被相続人の遺産を相続する際は相続税の額がいくらになるのか、あらかじめ計算しておくとその後の手続きがスムーズに進みます。
各家庭によってその内容は異なりますが、まずはモデルケースに当てはめてみるといいでしょう。
相続人が妻・長男・長女という家族の相続税額が、いくらになるのかを紹介していきます。

1)相続人が妻・長男・長女の場合

具体的な金額

夫が亡くなり、その相続人に妻・長男・長女の3人がいる際の、相続税の具体的な計算方法は以下になります。
例として夫名義の財産を、土地3,000万円、家屋700万円、預金3,000万円、その他財産を2,000万円、そして債務として葬式費用200万円とし、財産はそれぞれ1/3ずつ分割すると仮定します。

まずは課税価格の合計額についての計算です。
【土地3,000万円 + 家屋700万円 + 預金3,000万円 + その他財産2,000万円-葬式費用200万円 = 8,500万円】これが父の課税価格の合計額になります。
次に基礎控除額です。
基礎控除額は、【3,000万円+600万円 × 3人(法定相続人数)】の 4,800万円になります。
これを課税価格の合計額から引き、【8,500万円-4,800万円=3,700万円】となります。
この3,700万円が相続税計算の基になる額です。

次はそれぞれの法定相続分【3,700万円×法定相続分】に基づいて、相続税を計算します。

相続税の合計額は370万円になります。
それぞれが財産を取得した際の税額を計算します。
(100円未満切捨) 370万円×妻1/3=1,23300円(配偶者軽減の適用によって納税額は0円) 370万円×長男1/3=1,233,000円 370万円×長女1/3=1,233,000円 妻は配偶者軽減の適用によって納税額は0円になりますので、実際は長男と長女の2人の合計2,466,000円になります。

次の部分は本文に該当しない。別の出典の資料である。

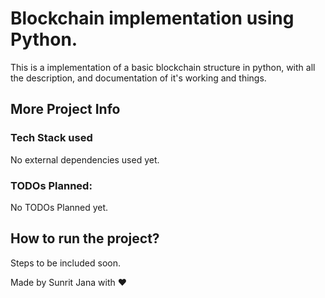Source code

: # Blockchain implementation using Python.

This is a implementation of a basic blockchain structure in python, with all the description, and documentation of it's working and things.


## More Project Info

### Tech Stack used

No external dependencies used yet.

### TODOs Planned:

No TODOs Planned yet.

## How to run the project?

Steps to be included soon.

Made by Sunrit Jana with ❤️
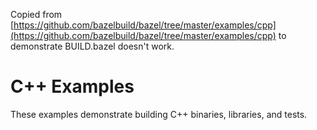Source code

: Copied from [https://github.com/bazelbuild/bazel/tree/master/examples/cpp](https://github.com/bazelbuild/bazel/tree/master/examples/cpp) to demonstrate BUILD.bazel doesn't work.

# C++ Examples

These examples demonstrate building C++ binaries, libraries, and tests.
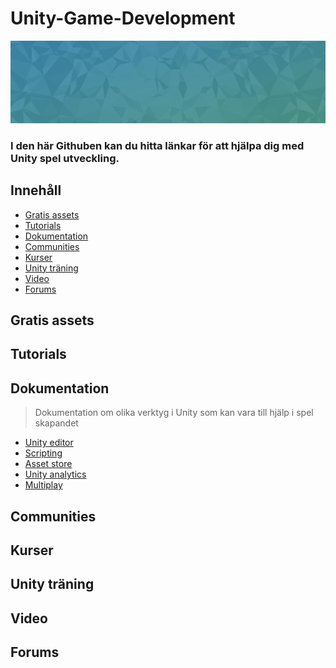 Unity-Game-Development
======================

![Header](header.jpg)

### I den här Githuben kan du hitta länkar för att hjälpa dig med Unity spel utveckling.

## Innehåll


- [Gratis assets](#gratis-assets)
- [Tutorials](#tutorials)
- [Dokumentation](#dokumentation)
- [Communities](#communities)
- [Kurser](#kurser)
- [Unity träning](#unity-träning)
- [Video](#video)
- [Forums](#forums)

## Gratis assets

## Tutorials

## Dokumentation

>Dokumentation om olika verktyg i Unity som kan vara till hjälp i spel skapandet
 - [Unity editor](https://docs.unity3d.com/Manual/index.html)
 - [Scripting](https://docs.unity3d.com/ScriptReference/index.html)
 - [Asset store](https://docs.unity3d.com/Manual/AssetStore.html)
 - [Unity analytics](https://docs.unity.com/analytics/UnityAnalytics.html)
 - [Multiplay](https://docs.unity.com/multiplay/shared/welcome-to-multiplay.html)


## Communities

## Kurser

## Unity träning

## Video

## Forums
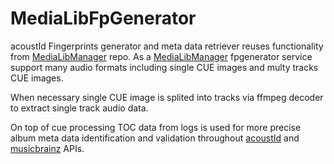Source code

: # MediaLibFpGenerator
acoustId Fingerprints generator and meta data retriever reuses functionality from [MediaLibManager](https://github.com/Igorigorizh/MediaLibManager) repo.
As a [MediaLibManager](https://github.com/Igorigorizh/MediaLibManager) fpgenerator service support many audio formats including single CUE images and multy tracks CUE images.

When necessary single CUE image is splited into tracks via ffmpeg decoder to extract single track audio data.

On top of cue processing TOC data from logs is used for more precise album meta data identification and validation throughout [acoustId](https://acoustid.org/webservice) and [musicbrainz](https://musicbrainz.org/doc/MusicBrainz_API) APIs. 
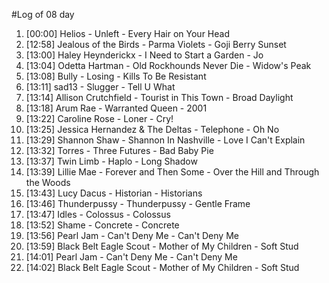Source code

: #Log of 08 day

1. [00:00] Helios - Unleft - Every Hair on Your Head
1. [12:58] Jealous of the Birds - Parma Violets - Goji Berry Sunset
1. [13:00] Haley Heynderickx - I Need to Start a Garden - Jo
1. [13:04] Odetta Hartman - Old Rockhounds Never Die - Widow's Peak
1. [13:08] Bully - Losing - Kills To Be Resistant
1. [13:11] sad13 - Slugger - Tell U What
1. [13:14] Allison Crutchfield - Tourist in This Town - Broad Daylight
1. [13:18] Arum Rae - Warranted Queen - 2001
1. [13:22] Caroline Rose - Loner - Cry!
1. [13:25] Jessica Hernandez & The Deltas - Telephone - Oh No
1. [13:29] Shannon Shaw - Shannon In Nashville - Love I Can't Explain
1. [13:32] Torres - Three Futures - Bad Baby Pie
1. [13:37] Twin Limb - Haplo - Long Shadow
1. [13:39] Lillie Mae - Forever and Then Some - Over the Hill and Through the Woods
1. [13:43] Lucy Dacus - Historian - Historians
1. [13:46] Thunderpussy - Thunderpussy - Gentle Frame
1. [13:47] Idles - Colossus - Colossus
1. [13:52] Shame - Concrete - Concrete
1. [13:56] Pearl Jam - Can't Deny Me - Can't Deny Me
1. [13:59] Black Belt Eagle Scout - Mother of My Children - Soft Stud
1. [14:01] Pearl Jam - Can't Deny Me - Can't Deny Me
1. [14:02] Black Belt Eagle Scout - Mother of My Children - Soft Stud
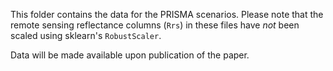 This folder contains the data for the PRISMA scenarios.
Please note that the remote sensing reflectance columns (`Rrs`) in these files have *not* been scaled using sklearn's `RobustScaler`.

Data will be made available upon publication of the paper.
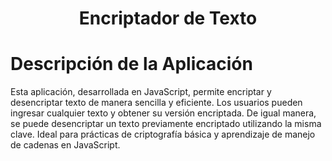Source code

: # <h1 align="center"> Encriptador de Texto </h1>
## <h1 align="left"> Descripción de la Aplicación </h1>
<p>Esta aplicación, desarrollada en JavaScript, permite encriptar y desencriptar texto de manera sencilla y eficiente. Los usuarios pueden ingresar cualquier texto y obtener su versión encriptada. De igual manera, se puede desencriptar un texto previamente encriptado utilizando la misma clave. Ideal para prácticas de criptografía básica y aprendizaje de manejo de cadenas en JavaScript.</p>

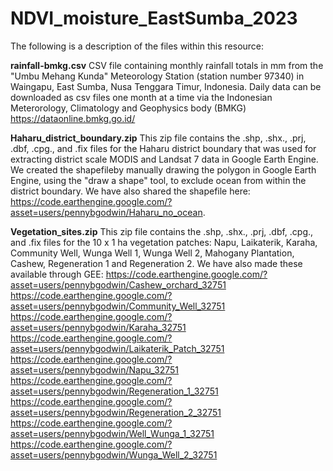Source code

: # NDVI_moisture_EastSumba_2023

The following is a description of the files within this resource:

**rainfall-bmkg.csv** CSV file containing monthly rainfall totals in mm from the "Umbu Mehang Kunda" Meteorology Station (station number 97340) in Waingapu, East Sumba, Nusa Tenggara Timur, Indonesia. Daily data can be downloaded as csv files one month at a time via the Indonesian Meterorology, Climatology and Geophysics body (BMKG) https://dataonline.bmkg.go.id/ 

**Haharu_district_boundary.zip** This zip file contains the .shp, .shx., .prj, .dbf, .cpg., and .fix files for the Haharu district boundary that was used for extracting district scale MODIS and Landsat 7 data in Google Earth Engine. We created the shapefileby manually drawing the polygon in Google Earth Engine, using the "draw a shape" tool, to exclude ocean from within the district boundary. We have also shared the shapefile here: https://code.earthengine.google.com/?asset=users/pennybgodwin/Haharu_no_ocean. 

**Vegetation_sites.zip** This zip file contains the .shp, .shx., .prj, .dbf, .cpg., and .fix files for the 10 x 1 ha vegetation patches: Napu, Laikaterik, Karaha, Community Well, Wunga Well 1, Wunga Well 2, Mahogany Plantation, Cashew, Regeneration 1 and Regeneration 2. We have also made these available through GEE:
https://code.earthengine.google.com/?asset=users/pennybgodwin/Cashew_orchard_32751
https://code.earthengine.google.com/?asset=users/pennybgodwin/Community_Well_32751
https://code.earthengine.google.com/?asset=users/pennybgodwin/Karaha_32751
https://code.earthengine.google.com/?asset=users/pennybgodwin/Laikaterik_Patch_32751
https://code.earthengine.google.com/?asset=users/pennybgodwin/Napu_32751
https://code.earthengine.google.com/?asset=users/pennybgodwin/Regeneration_1_32751
https://code.earthengine.google.com/?asset=users/pennybgodwin/Regeneration_2_32751
https://code.earthengine.google.com/?asset=users/pennybgodwin/Well_Wunga_1_32751
https://code.earthengine.google.com/?asset=users/pennybgodwin/Wunga_Well_2_32751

以上が実際納税額ですが、これらはあくまでも概算計算となりますので、実際は財産の状況などによって納税額が変わることもあります。
また土地については評価減の項目がいくつかありますので、税の専門家である税理士に相談することをおすすめします。
以上の計算結果をまとめると、次のようになります。

基礎控除

4,800万円

課税される遺産額

3,700万円

総額の計算

370万円×妻1/3=1,23300円(配偶者軽減の適用によって納税額は0円)
370万円×長男1/3=1,233,000円
370万円×長女1/3=1,233,000円

各相続分の税額

長男1,233,000円
長女1,233,000円

各納付税額

長男1,233,000円と長女1,233,000円の合計2,466,000円

相続税の申告をする際の注意点

相続税の申告はそう何回も経験するものではなく、ほとんどの人が人生で1度経験するか否かになると思います。
しかし税制改正など税金の法律はいつも変動していますので、計算するときは計算方法などを間違えないようにする必要があります。
税金の計算で大切な基礎控除も変動しており、2015年以降はその基礎控除が大幅に低減しました。
この税制改正により、それ以降は相続税申告をする必要のある方が、180%も増加したと言われています。
相続税と聞くと以前は一部の資産家だけが行うイメージがありましたが、今回の改正により一概に資産家の方以外でも注意する必要が出てきました。
そこで相続税を申告する際の注意点を紹介します。

2) 相続税の申告期限

相続税の申告期限?

相続税も他の税金と同じように、その申告には期限があります。
実際の申告期限は相続開始の翌日から起算して10ヶ月となっていますので、被相続人の遺産を相続した方は期限に間に合うように申告する必要が生じます。
申告は大変かもしれませんが、期限内に申告すると様々なメリットを受けることができます。
相続税を期限内に申告しておくと、「配偶者の税額控除」や「小規模宅地の特例」などの特例を受けることができます。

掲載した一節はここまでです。